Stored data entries
######

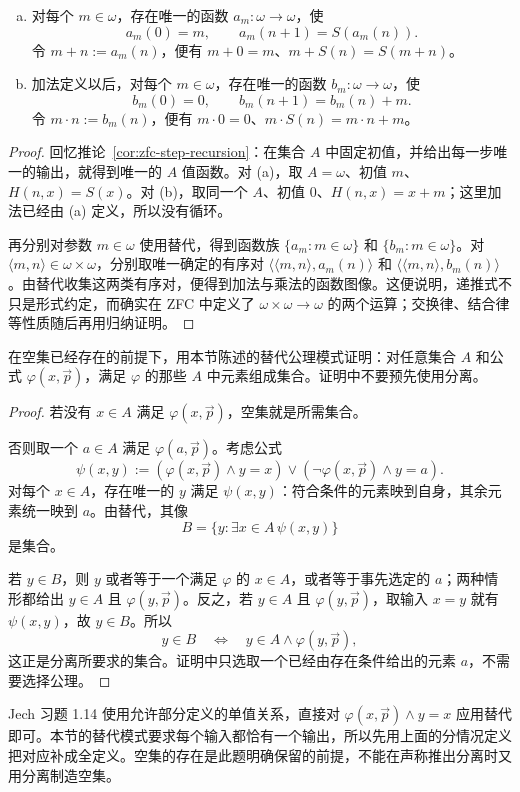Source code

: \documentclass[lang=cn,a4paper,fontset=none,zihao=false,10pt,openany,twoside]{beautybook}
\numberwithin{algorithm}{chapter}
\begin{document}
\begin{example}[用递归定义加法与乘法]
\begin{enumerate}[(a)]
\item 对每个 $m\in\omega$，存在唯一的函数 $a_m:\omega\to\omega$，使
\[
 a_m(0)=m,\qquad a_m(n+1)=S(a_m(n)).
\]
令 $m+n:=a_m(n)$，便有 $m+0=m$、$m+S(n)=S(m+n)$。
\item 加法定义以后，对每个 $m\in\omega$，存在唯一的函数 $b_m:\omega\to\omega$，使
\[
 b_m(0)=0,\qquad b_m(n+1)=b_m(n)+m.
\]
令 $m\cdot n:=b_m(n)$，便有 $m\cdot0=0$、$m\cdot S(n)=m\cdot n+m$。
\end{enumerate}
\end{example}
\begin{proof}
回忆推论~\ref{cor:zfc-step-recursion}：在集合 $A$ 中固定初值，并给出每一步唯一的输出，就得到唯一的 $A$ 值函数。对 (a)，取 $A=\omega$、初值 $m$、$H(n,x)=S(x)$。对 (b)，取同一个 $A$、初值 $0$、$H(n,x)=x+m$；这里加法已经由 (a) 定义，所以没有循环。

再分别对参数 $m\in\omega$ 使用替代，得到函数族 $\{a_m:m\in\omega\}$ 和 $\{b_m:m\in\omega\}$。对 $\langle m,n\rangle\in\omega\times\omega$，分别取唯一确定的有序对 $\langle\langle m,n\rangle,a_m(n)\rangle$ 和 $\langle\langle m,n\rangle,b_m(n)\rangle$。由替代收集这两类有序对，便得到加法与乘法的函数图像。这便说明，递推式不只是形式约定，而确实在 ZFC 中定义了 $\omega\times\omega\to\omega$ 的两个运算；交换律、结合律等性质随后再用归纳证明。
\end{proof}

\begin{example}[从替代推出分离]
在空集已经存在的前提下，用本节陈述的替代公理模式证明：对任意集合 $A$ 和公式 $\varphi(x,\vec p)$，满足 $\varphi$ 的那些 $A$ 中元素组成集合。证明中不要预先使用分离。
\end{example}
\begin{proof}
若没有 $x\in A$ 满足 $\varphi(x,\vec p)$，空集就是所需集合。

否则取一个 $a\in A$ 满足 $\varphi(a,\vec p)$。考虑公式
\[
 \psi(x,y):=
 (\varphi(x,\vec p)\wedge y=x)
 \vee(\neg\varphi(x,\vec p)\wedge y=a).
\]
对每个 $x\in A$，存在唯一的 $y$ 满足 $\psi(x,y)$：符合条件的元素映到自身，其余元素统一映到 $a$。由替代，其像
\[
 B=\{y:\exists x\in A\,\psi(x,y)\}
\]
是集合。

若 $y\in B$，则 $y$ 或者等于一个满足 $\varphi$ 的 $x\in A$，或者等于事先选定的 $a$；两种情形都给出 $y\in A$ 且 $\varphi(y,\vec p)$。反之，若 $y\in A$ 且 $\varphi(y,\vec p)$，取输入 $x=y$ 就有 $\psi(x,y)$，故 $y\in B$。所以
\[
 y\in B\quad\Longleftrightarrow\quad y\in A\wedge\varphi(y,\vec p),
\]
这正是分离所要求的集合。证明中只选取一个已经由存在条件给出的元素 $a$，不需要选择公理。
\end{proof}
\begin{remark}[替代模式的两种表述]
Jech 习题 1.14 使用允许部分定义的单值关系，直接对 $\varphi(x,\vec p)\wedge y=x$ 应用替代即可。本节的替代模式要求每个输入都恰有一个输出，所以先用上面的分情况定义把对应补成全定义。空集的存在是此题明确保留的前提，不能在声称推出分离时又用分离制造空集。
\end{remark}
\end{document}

######

Work required -
Using the records above, copy every line that has the word "存在唯一的函数" in it.

Exercise solution -
\item 对每个 $m\in\omega$，存在唯一的函数 $a_m:\omega\to\omega$，使
\item 加法定义以后，对每个 $m\in\omega$，存在唯一的函数 $b_m:\omega\to\omega$，使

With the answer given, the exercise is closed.